* Exercise materials *

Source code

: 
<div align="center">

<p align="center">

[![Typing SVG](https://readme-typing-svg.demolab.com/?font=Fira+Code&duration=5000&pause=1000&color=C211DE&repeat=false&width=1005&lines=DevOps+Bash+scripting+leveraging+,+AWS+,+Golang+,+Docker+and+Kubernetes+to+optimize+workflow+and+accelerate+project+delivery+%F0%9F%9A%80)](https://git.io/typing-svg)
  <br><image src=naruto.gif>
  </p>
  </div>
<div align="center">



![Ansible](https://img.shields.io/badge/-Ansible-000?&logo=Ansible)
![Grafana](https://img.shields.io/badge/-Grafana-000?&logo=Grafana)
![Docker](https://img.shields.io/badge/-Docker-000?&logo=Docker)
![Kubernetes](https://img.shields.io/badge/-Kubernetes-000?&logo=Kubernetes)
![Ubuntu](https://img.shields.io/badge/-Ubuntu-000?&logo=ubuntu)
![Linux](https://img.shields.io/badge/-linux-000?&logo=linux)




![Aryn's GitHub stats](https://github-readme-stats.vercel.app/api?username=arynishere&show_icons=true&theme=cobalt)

* About this task *
Report how many lines of the listing hold the word "badge", with nothing but the number.

* Output below *
6